Mind you, the special relationship which Starmer and Reeves promote mirrors those of a lengthy list of past prime ministers: Thatcher / Reagan (1981-1989); Blair with both Clinton and George W. Bush (1997 -2007), and Johnson/ Trump (2019 to 2017). (For those who may have forgotten: Trump endorsed Johnson in the 2019, calling him “Britain’s Trump.” Thanks Donald.)
Starmer is acting in an even more sycophantic and downright craven way towards Trump than did former PM Teresa May, hardly an international disrupter. In December 2017, she at least criticised Trump for his decision to move the US embassy from Tel Aviv to Jerusalem. Since he was elected in July 2024, Starmer has definitely kissed the ass of Netanyahu, Biden, AND Trump over Israeli’s genocidal war on the Palestinians.
We need, however, to look beyond the particulars of the Trump-Starmer love in to ask: is it not time to ditch the so-called special relationship between the United Kingdom and the United States?
“THE WORLD HAS CHANGED”
Yes, “the world has changed,” as both Starmer and Reeves prattle on about incessantly. Changing our relationship, even minimally, with the USA would be a small start. (See below for three suggestions.)
In a Wikipedia item stretching over 61 A4 pages, an entry termed simply “special relationship” says it is a term that describes ten dimensions linking the UK and US or its political leaders: “ political, social, diplomatic, cultural, economic, legal, environmental, religious, military, and historic relations” between the two countries. There is no doubt of its significance since it was coined as a phrase by Winston Churchill in 1946.
Yet as Scott Lucas, a politics professor at the University of Birmingham commented in 2017: “the special relationship has always been a PR device which has been used primarily by the British because the British have needed the Americans more than the Americans have needed the Brits at a high level.”
Added a former UK diplomat, “the British danger…is you are seen to have been the poodle rather than the candid friend… ” and that the term special “… is prone to ridicule when the reality does not match the rhetoric.”
To which most progressives in the UK would reply:
“Who wants to be ‘a candid friend’ with one of the most violent and imperialist countries of all time, domestically and globally?”
And “doesn’t the latest tariff row make the phrase ‘special relationship’ an object of ridicule?”
So, what is the relationship between the US and the UK, special or otherwise?

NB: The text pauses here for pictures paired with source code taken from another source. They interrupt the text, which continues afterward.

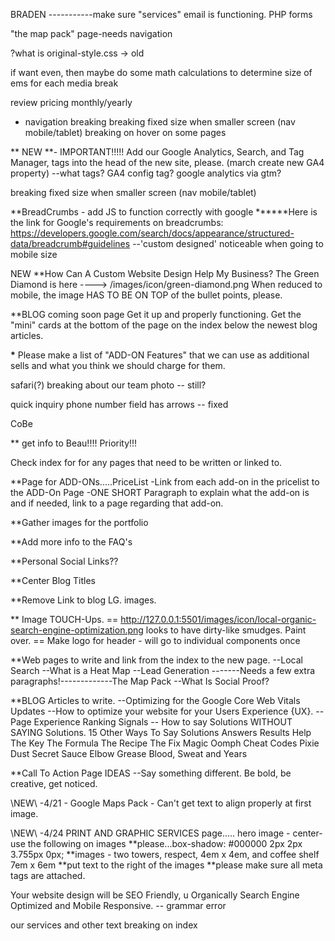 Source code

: BRADEN
-----------make sure "services" email is functioning.
PHP forms

"the map pack" page-needs navigation

?what is original-style.css -> old

if want even, then maybe do some math calculations to determine size of ems for each media break

review pricing monthly/yearly

- navigation breaking
  breaking fixed size when smaller screen (nav mobile/tablet)
  breaking on hover on some pages


\*\* NEW \*\*- IMPORTANT!!!!!
Add our Google Analytics, Search, and Tag Manager, tags into the head of the new site, please. (march create new GA4 property)
--what tags? GA4 config tag?
google analytics via gtm?


breaking fixed size when smaller screen (nav mobile/tablet)


\*\*BreadCrumbs - add JS to function correctly with google
**\*\***Here is the link for Google's requirements on breadcrumbs: https://developers.google.com/search/docs/appearance/structured-data/breadcrumb#guidelines
--'custom designed' noticeable when going to mobile size

NEW \*\*How Can A Custom Website Design Help My Business?
The Green Diamond is here ----> /images/icon/green-diamond.png
When reduced to mobile, the image HAS TO BE ON TOP of the bullet points, please.

\*\*BLOG
coming soon page
Get it up and properly functioning.
Get the "mini" cards at the bottom of the page on the index below the newest blog articles.

**\*** Please make a list of "ADD-ON Features" that we can use as additional sells and what you think we should charge for them.

safari(?) breaking about our team photo -- still?

quick inquiry phone number field has arrows -- fixed

CoBe

\*\* get info to Beau!!!! Priority!!!

Check index for <!---insertLink--> for any pages that need to be written or linked to.

\*\*Page for ADD-ONs.....PriceList
-Link from each add-on in the pricelist to the ADD-On Page
-ONE SHORT Paragraph to explain what the add-on is and if needed, link to a page regarding that add-on.

\*\*Gather images for the portfolio

\*\*Add more info to the FAQ's

\*\*Personal Social Links??

\*\*Center Blog Titles

\*\*Remove Link to blog LG. images.

\*\* Image TOUCH-Ups.
== http://127.0.0.1:5501/images/icon/local-organic-search-engine-optimization.png
looks to have dirty-like smudges. Paint over.
== Make logo for header - will go to individual components once

\*\*Web pages to write and link from the index to the new page.
--Local Search
--What is a Heat Map
--Lead Generation
-------Needs a few extra paragraphs!-------------The Map Pack
--What Is Social Proof?

\*\*BLOG Articles to write.
--Optimizing for the Google Core Web Vitals Updates
--How to optimize your website for your Users Experience {UX}.
--Page Experience Ranking Signals
-- How to say Solutions WITHOUT SAYING Solutions.
15 Other Ways To Say Solutions
Answers
Results
Help
The Key
The Formula
The Recipe
The Fix
Magic
Oomph
Cheat Codes
Pixie Dust
Secret Sauce
Elbow Grease
Blood, Sweat and Years

\*\*Call To Action Page IDEAS
--Say something different. Be bold, be creative, get noticed.

\\NEW\\ -4/21 - Google Maps Pack - Can't get text to align properly at first image.

\\NEW\\ -4/24
PRINT AND GRAPHIC SERVICES page..... hero image - center- use the following on images **please...box-shadow: #000000 2px 2px 3.755px 0px;
**images - two towers, respect, 4em x 4em, and coffee shelf 7em x 6em
**put text to the right of the images
**please make sure all meta tags are attached.

Your website design will be SEO Friendly, u Organically Search Engine Optimized and Mobile Responsive. -- grammar error


our services and other text breaking on index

More precisely, what is the function of the UK for the US and its empire.
The book cover of a 2024 expose called “Vassal State”. ( Swift Press)
First, the United States is the largest source of foreign direct investment to the UK. US corporations have vast control over “what we're paid, what we buy, and how we buy it” as a 2024 expose, THE VASSAL STATE, puts it.

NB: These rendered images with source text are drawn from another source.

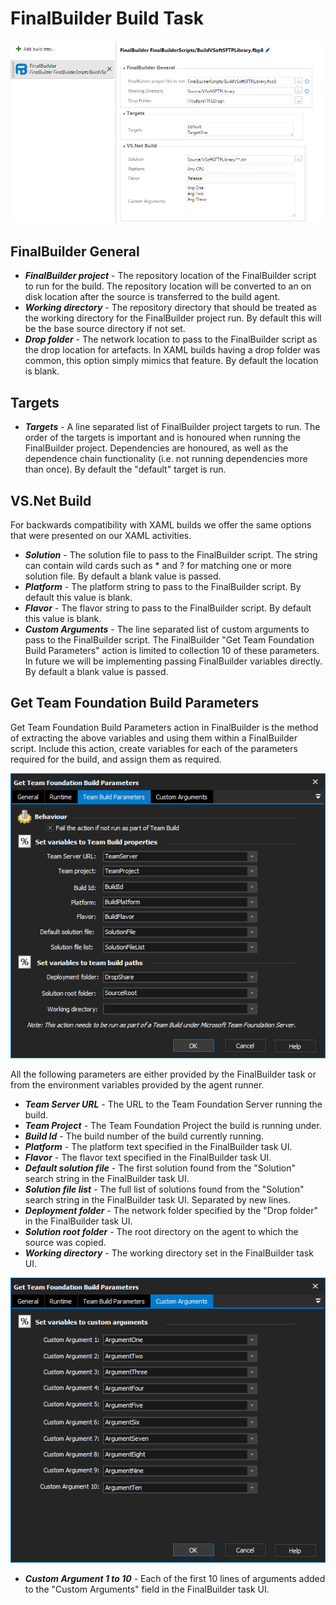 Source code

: FinalBuilder Build Task
==========================================

![](images/FinalBuilderTaskOptionsAll.png)

FinalBuilder General
----------------------

* ***FinalBuilder project*** - The repository location of the FinalBuilder script to run for the build. The repository location will be converted to an on disk location after the source is transferred to the build agent. 
* ***Working directory*** - The repository directory that should be treated as the working directory for the FinalBuilder project run. By default this will be the base source directory if not set. 
* ***Drop folder*** - The network location to pass to the FinalBuilder script as the drop location for artefacts. In XAML builds having a drop folder was common, this option simply mimics that feature. By default the location is blank. 

Targets
----------------------

* ***Targets*** - A line separated list of FinalBuilder project targets to run. The order of the targets is important and is honoured when running the FinalBuilder project. Dependencies are honoured, as well as the dependence chain functionality (i.e. not running dependencies more than once). By default the "default" target is run.

VS.Net Build
----------------------

For backwards compatibility with XAML builds we offer the same options that were presented on our XAML activities. 

* ***Solution*** - The solution file to pass to the FinalBuilder script. The string can contain wild cards such as * and ? for matching one or more solution file. By default a blank value is passed. 
* ***Platform*** - The platform string to pass to the FinalBuilder script. By default this value is blank. 
* ***Flavor*** - The flavor string to pass to the FinalBuilder script. By default this value is blank. 
* ***Custom Arguments*** - The line separated list of custom arguments to pass to the FinalBuilder script. The FinalBuilder "Get Team Foundation Build Parameters" action is limited to collection 10 of these parameters. In future we will be implementing passing FinalBuilder variables directly. By default a blank value is passed. 

Get Team Foundation Build Parameters
----------------------

Get Team Foundation Build Parameters action in FinalBuilder is the method of extracting the above variables and using them within a FinalBuilder script. Include this action, create variables for each of the parameters required for the build, and assign them as required. 

![](images/GetTeamFoundationBuildParameters.png)

All the following parameters are either provided by the FinalBuilder task or from the environment variables provided by the agent runner.

* ***Team Server URL*** - The URL to the Team Foundation Server running the build.  
* ***Team Project*** - The Team Foundation Project the build is running under.   
* ***Build Id*** - The build number of the build currently running. 
* ***Platform*** - The platform text specified in the FinalBuilder task UI. 
* ***Flavor*** - The flavor text specified in the FinalBuilder task UI.
* ***Default solution file*** - The first solution found from the "Solution" search string in the FinalBuilder task UI.
* ***Solution file list*** - The full list of solutions found from the "Solution" search string in the FinalBuilder task UI. Separated by new lines. 
* ***Deployment folder*** - The network folder specified by the "Drop folder" in the FinalBuilder task UI.  
* ***Solution root folder*** - The root directory on the agent to which the source was copied. 
* ***Working directory*** - The working directory set in the FinalBuilder task UI. 

![](images/GetTeamFoundationBuildParameters_CustomArgs.png)

* ***Custom Argument 1 to 10*** - Each of the first 10 lines of arguments added to the "Custom Arguments" field in the FinalBuilder task UI.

Explains author Angus Hanton: “Boots, Costa Coffee, Cadburys: they’re all American-owned.” (Watch this interview with Politics JOE.) Adds a blurb on the cover: “U.S. companies have carved up Britain between them, syphoning off enormous profits, buying up our most lucrative firms and assets, and extracting huge rents from UK PLC- all while paying little or no tax.”

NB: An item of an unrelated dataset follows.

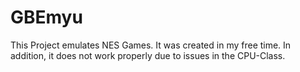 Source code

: # GBEmyu
This Project emulates NES Games. It was created in my free time.
In addition, it does not work properly due to issues in the CPU-Class.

But it would be a serious mistake to see the UK as some kind of colony of the US. The UK is also the single largest foreign direct investor in the US. The analysis from this 2006 article is a bit dated, but Britian is not an economic poodle of US interests. So, the two countries are interconnected, and the City of London is closely linked to both US and UK capitalist interests.
Second, there are a number of linguistic and cultural ties between the two countries. Without doubt and especially because of the Internet, US cultural interests or soft power have been much more influential in the UK than vice versa for many decades. Social media, for example, is primarily a one-way street. So, we are now mostly a market for US cultural products.
Politically there are also many ties and similarities. Both countries are primarily under the control of a two-party system and both use an archaic and undemocratic first-past-the-post voting system, although of diverse types. (Believe it or not, but the US system is even more undemocratic than ours!) In addition to money, US-based right wing think tanks provide much of the ideological “artillery” that is fired by the likes of Nigel Farage and Kemi Babenoch on this side of the Atlantic. At international bodies such as the UN, the US and the UK often vote the same way. There are some similarities in the legal systems, although, thank goodness, we do not give citizens the right to bear arms as some kind of constitutional hangover from the 1770s.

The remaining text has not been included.